Racismo con los «MENAS»
Para entender por qué se instalando en nuestra sociedad ciertos prejuicios hacia un determinado grupo social hemos de comenzar por saber cuál es la imagen que se ha construido sobre ese colectivo, quiénes la han construido y por qué. En el caso de la juventud extranjera desprotegida, el imaginario colectivo sobre ella se ha edificado en torno a tres conceptos asociados: «menores, extranjeros, no acompañados» (de ahí el término MENAS). La imagen construida en torno a estos tres términos es imprecisa, relativa y tendenciosa. Por ello vamos a poner en solfa cada uno de estos tres términos, las imágenes mentales extrapoladas y no verificadas que están en el origen de los prejuicios y actitudes racistas hacia esta juventud extranjera desprotegida que lucha por su derecho a la ciudadanía.
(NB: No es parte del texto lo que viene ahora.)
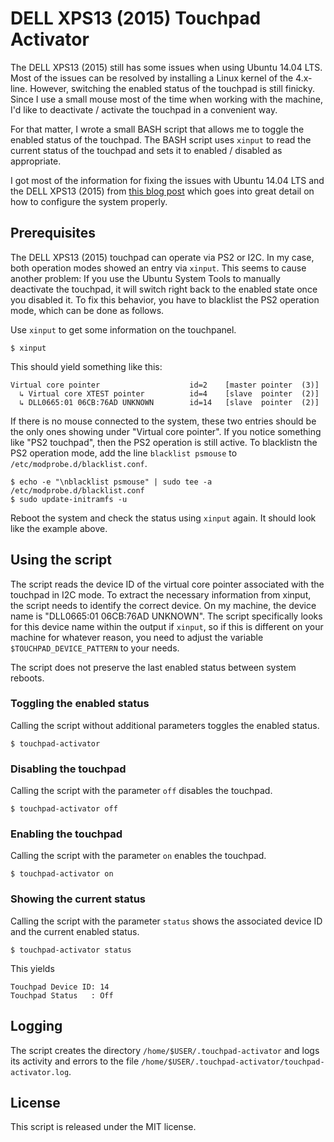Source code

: # DELL XPS13 (2015) Touchpad Activator

The DELL XPS13 (2015) still has some issues when using Ubuntu 14.04 LTS. Most of the issues can be resolved by installing a Linux kernel of the 4.x-line. However, switching the enabled status of the touchpad is still finicky. Since I use a small mouse most of the time when working with the machine, I'd like to deactivate / activate the touchpad in a convenient way.

For that matter, I wrote a small BASH script that allows me to toggle the enabled status of the touchpad. The BASH script uses `xinput` to read the current status of the touchpad and sets it to enabled / disabled as appropriate.

I got most of the information for fixing the issues with Ubuntu 14.04 LTS and the DELL XPS13 (2015) from [this blog post](http://forthescience.org/blog/tag/xps13.html) which goes into great detail on how to configure the system properly.

## Prerequisites

The DELL XPS13 (2015) touchpad can operate via PS2 or I2C. In my case, both operation modes showed an entry via `xinput`. This seems to cause another problem: If you use the Ubuntu System Tools to manually deactivate the touchpad, it will switch right back to the enabled state once you disabled it. To fix this behavior, you have to blacklist the PS2 operation mode, which can be done as follows.

Use `xinput` to get some information on the touchpanel.

	$ xinput

This should yield something like this:

	Virtual core pointer                    id=2    [master pointer  (3)]
	  ↳ Virtual core XTEST pointer          id=4    [slave  pointer  (2)]
	  ↳ DLL0665:01 06CB:76AD UNKNOWN        id=14   [slave  pointer  (2)]


If there is no mouse connected to the system, these two entries should be the only ones showing under "Virtual core pointer". If you notice something like "PS2 touchpad", then the PS2 operation is still active. To blacklistn the PS2 operation mode, add the line `blacklist psmouse` to `/etc/modprobe.d/blacklist.conf`.

	$ echo -e "\nblacklist psmouse" | sudo tee -a /etc/modprobe.d/blacklist.conf
	$ sudo update-initramfs -u

Reboot the system and check the status using `xinput` again. It should look like the example above.

## Using the script

The script reads the device ID of the virtual core pointer associated with the touchpad in I2C mode. To extract the necessary information from xinput, the script needs to identify the correct device. On my machine, the device name is "DLL0665:01 06CB:76AD UNKNOWN". The script specifically looks for this device name within the output if `xinput`, so if this is different on your machine for whatever reason, you need to adjust the variable `$TOUCHPAD_DEVICE_PATTERN` to your needs.

The script does not preserve the last enabled status between system reboots.

### Toggling the enabled status

Calling the script without additional parameters toggles the enabled status.

	$ touchpad-activator

### Disabling the touchpad

Calling the script with the parameter `off` disables the touchpad.

	$ touchpad-activator off

### Enabling the touchpad

Calling the script with the parameter `on` enables the touchpad.

	$ touchpad-activator on

### Showing the current status

Calling the script with the parameter `status` shows the associated device ID and the current enabled status.

	$ touchpad-activator status

This yields

	Touchpad Device ID: 14
	Touchpad Status   : Off

## Logging

The script creates the directory `/home/$USER/.touchpad-activator` and logs its activity and errors to the file `/home/$USER/.touchpad-activator/touchpad-activator.log`.

## License

This script is released under the MIT license.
Por lo que se refiere al concepto o categoría de «menor», éste es un concepto político-jurídico que hace referencia a las personas sobre las cuales la administración tiene la obligación temporal de ejercer la tutela cuando son menores de 18 años. Pero a nuestro entender, lo que otorga sustantividad a su realidad es que son niñas y niños, adolescentes y jóvenes en situación de desventaja social independientemente de su edad. Por tanto, hemos de ir más allá de la visión y tratamiento que se les aplica desde una óptica estrictamente jurídica, y por tanto reduccionista, con lo que no se consigue otra cosa que estigmatizar a estos jóvenes instalando en la sociedad la sospecha de ser defraudadores de la ley porque a lo mejor no son menores tal y como reconoce su pasaporte, único documento legal al que tienes derecho, lo cual les convierte en sospechosos.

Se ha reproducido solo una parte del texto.